A park among the Lucanian gullies

The last stop on our itinerary is southern Italy, here we find the Carlo Levi Literary Park, in Lucania, in the central-southern part of Basilicata, in the small town of Aliano, enclosed between the Sauro stream and the Agri river, the place is famous for its gullies, and it is here that the Lucan writer set his famous novel Christ Stopped at Eboli. In this town you can visit the house where the writer lived. Stone dwellings with iron railings Below me was the ravine; in front, with nothing blocking the gaze, the infinite expanse of arid clays, without a sign of human life, undulating in the sun as far as the eye can see, up to where, very far away, they seemed to melt into the white sky.
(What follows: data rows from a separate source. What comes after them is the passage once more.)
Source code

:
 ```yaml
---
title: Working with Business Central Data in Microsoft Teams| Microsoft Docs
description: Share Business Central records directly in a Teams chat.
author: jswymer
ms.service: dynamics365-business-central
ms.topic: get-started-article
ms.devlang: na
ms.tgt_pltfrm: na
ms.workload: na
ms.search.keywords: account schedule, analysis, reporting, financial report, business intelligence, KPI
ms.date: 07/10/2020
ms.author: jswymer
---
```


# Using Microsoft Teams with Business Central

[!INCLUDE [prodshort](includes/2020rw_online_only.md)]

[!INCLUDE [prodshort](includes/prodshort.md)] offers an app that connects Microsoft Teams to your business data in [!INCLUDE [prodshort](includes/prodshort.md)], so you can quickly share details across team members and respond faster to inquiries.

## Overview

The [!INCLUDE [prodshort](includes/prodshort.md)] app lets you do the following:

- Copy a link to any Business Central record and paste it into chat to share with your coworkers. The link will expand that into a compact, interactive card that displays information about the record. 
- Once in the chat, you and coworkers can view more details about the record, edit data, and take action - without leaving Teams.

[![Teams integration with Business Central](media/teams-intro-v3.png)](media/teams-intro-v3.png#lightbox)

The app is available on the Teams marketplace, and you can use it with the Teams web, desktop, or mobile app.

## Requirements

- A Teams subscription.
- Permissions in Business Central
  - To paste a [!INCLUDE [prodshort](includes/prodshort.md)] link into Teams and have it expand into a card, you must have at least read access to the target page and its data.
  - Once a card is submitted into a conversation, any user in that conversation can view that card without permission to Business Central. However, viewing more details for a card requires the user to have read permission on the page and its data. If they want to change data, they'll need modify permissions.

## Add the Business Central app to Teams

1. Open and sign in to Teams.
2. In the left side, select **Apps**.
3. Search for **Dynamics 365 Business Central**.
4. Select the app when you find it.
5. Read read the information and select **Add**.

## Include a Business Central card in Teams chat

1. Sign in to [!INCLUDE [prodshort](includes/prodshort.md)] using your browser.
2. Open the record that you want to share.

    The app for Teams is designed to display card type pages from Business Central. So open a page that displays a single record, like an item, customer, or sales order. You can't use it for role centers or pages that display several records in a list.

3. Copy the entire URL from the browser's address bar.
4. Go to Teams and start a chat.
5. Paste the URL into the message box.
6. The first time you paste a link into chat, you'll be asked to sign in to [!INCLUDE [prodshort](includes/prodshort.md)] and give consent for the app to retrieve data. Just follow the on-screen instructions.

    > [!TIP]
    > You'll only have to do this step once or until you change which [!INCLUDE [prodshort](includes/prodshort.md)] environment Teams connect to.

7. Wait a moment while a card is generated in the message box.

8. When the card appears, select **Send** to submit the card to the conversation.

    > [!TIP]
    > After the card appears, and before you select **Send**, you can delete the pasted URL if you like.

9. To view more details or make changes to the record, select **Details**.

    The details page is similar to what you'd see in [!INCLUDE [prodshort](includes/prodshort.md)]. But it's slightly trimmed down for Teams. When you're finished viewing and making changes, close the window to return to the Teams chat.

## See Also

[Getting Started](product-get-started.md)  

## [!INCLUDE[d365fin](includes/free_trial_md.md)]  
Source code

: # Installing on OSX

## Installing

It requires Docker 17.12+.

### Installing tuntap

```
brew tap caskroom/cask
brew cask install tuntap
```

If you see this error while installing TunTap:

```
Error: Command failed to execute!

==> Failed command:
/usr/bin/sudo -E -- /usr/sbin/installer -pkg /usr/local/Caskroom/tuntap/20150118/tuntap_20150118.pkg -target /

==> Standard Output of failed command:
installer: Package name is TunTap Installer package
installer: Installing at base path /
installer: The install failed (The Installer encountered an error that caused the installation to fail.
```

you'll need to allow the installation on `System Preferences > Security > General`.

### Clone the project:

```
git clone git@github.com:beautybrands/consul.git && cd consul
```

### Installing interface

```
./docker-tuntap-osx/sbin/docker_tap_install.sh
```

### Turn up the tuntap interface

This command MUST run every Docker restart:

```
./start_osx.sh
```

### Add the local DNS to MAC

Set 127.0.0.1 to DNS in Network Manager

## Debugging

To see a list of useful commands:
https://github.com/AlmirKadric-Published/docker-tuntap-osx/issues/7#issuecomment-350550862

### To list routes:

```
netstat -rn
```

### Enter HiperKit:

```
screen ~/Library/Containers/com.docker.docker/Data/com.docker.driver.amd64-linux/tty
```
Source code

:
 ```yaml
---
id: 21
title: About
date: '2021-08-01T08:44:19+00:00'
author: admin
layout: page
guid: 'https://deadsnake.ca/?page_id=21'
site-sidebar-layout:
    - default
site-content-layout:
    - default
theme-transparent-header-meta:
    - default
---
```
The hilly landscape around Aliano, where the park extends, is evocative and it is difficult to get away from it. The Park also organizes guided tours, among the destinations, in addition to the house which has remained intact, still in the times when the writer lived there, there are also natural paths tourist attractions and the cemetery where Carlo Levi is buried. The program also includes spectacular events, and food and wine and handicraft activities, and signage has also been created for the places included in the park.

A park for the first woman Nobel Prize for Literature

A park for the first woman Nobel Prize for Literature

As a last destination we move to Sardinia in the Grazia Deledda Literary Park, remembered as the first Italian woman to have received the Nobel Prize. We are in Galtellì, in the center of the marvelous gulf of Orosei, set in a panoramic position at the foot of the imposing Monte Tuttavista. Galtellì has been included in the Authentic Villages of Italy circuit. The Park includes animated visits to the places of the novel Reeds in the Wind, which most of all contributed to its awarding of the Nobel Prize in 1926, a route that includes walks in the village, archaeological sites and the numerous panoramic sites that inspired the writer. It is interesting to find the recipes described by the Sardinian writer in the bars and taverns of the village. The Grazia Deledda Literary Park is a must for literature lovers. A literary journey that will allow you to relive the sensations that the writer has transmitted through her work.